> What you have to do
Of all the lines below, output only those starting at the one with "## Prerequisites" and ending at the one with "2. Open a terminal", both ends included, exactly as written.

——————

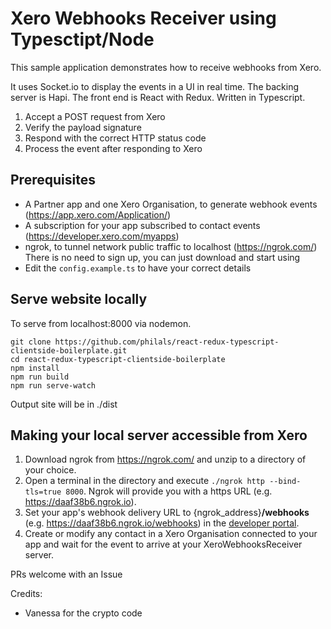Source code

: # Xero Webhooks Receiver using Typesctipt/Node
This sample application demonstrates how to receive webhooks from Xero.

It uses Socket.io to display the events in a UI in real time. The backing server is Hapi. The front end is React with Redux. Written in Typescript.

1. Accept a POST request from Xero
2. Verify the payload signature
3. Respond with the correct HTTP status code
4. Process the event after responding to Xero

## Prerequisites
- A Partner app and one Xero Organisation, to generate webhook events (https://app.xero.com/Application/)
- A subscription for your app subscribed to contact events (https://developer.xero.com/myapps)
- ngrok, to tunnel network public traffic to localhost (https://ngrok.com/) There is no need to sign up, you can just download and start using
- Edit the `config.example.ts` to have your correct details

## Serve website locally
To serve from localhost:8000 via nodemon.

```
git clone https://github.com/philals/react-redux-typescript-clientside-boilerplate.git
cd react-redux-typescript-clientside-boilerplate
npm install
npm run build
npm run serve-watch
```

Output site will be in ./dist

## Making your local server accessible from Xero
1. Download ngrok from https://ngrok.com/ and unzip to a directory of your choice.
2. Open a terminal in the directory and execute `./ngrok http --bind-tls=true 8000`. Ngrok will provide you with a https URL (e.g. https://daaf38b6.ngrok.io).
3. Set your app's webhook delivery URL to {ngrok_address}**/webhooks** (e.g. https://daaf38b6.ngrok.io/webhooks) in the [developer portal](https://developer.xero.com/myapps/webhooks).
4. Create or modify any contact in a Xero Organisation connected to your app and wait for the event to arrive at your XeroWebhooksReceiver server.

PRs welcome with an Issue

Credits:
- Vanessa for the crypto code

——————

> Solution
## Prerequisites
- A Partner app and one Xero Organisation, to generate webhook events (https://app.xero.com/Application/)
- A subscription for your app subscribed to contact events (https://developer.xero.com/myapps)
- ngrok, to tunnel network public traffic to localhost (https://ngrok.com/) There is no need to sign up, you can just download and start using
- Edit the `config.example.ts` to have your correct details

## Serve website locally
To serve from localhost:8000 via nodemon.

```
git clone https://github.com/philals/react-redux-typescript-clientside-boilerplate.git
cd react-redux-typescript-clientside-boilerplate
npm install
npm run build
npm run serve-watch
```

Output site will be in ./dist

## Making your local server accessible from Xero
1. Download ngrok from https://ngrok.com/ and unzip to a directory of your choice.
2. Open a terminal in the directory and execute `./ngrok http --bind-tls=true 8000`. Ngrok will provide you with a https URL (e.g. https://daaf38b6.ngrok.io).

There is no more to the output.